### Your task
Reproduce the records that follow exactly as they are written.

### Dataset excerpts
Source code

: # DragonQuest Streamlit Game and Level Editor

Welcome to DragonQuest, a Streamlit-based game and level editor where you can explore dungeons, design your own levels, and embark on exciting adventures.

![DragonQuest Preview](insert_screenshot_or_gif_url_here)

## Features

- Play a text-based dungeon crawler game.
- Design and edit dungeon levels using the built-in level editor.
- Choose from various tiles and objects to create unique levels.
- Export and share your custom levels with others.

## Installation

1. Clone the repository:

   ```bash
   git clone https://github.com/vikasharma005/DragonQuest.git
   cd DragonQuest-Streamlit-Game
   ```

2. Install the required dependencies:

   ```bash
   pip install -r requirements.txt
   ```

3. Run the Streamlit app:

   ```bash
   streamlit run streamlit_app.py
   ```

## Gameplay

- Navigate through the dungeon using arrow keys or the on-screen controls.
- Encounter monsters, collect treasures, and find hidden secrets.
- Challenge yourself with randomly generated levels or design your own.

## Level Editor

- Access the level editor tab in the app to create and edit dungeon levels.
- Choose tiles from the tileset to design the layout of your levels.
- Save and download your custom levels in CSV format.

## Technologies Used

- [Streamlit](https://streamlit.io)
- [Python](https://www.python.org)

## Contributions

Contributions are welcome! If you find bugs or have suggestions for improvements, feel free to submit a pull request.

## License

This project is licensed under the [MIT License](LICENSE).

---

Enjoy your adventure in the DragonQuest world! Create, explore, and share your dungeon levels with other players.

### Exercise answer
Source code

: # DragonQuest Streamlit Game and Level Editor

Welcome to DragonQuest, a Streamlit-based game and level editor where you can explore dungeons, design your own levels, and embark on exciting adventures.

![DragonQuest Preview](insert_screenshot_or_gif_url_here)

## Features

- Play a text-based dungeon crawler game.
- Design and edit dungeon levels using the built-in level editor.
- Choose from various tiles and objects to create unique levels.
- Export and share your custom levels with others.

## Installation

1. Clone the repository:

   ```bash
   git clone https://github.com/vikasharma005/DragonQuest.git
   cd DragonQuest-Streamlit-Game
   ```

2. Install the required dependencies:

   ```bash
   pip install -r requirements.txt
   ```

3. Run the Streamlit app:

   ```bash
   streamlit run streamlit_app.py
   ```

## Gameplay

- Navigate through the dungeon using arrow keys or the on-screen controls.
- Encounter monsters, collect treasures, and find hidden secrets.
- Challenge yourself with randomly generated levels or design your own.

## Level Editor

- Access the level editor tab in the app to create and edit dungeon levels.
- Choose tiles from the tileset to design the layout of your levels.
- Save and download your custom levels in CSV format.

## Technologies Used

- [Streamlit](https://streamlit.io)
- [Python](https://www.python.org)

## Contributions

Contributions are welcome! If you find bugs or have suggestions for improvements, feel free to submit a pull request.

## License

This project is licensed under the [MIT License](LICENSE).

---

Enjoy your adventure in the DragonQuest world! Create, explore, and share your dungeon levels with other players.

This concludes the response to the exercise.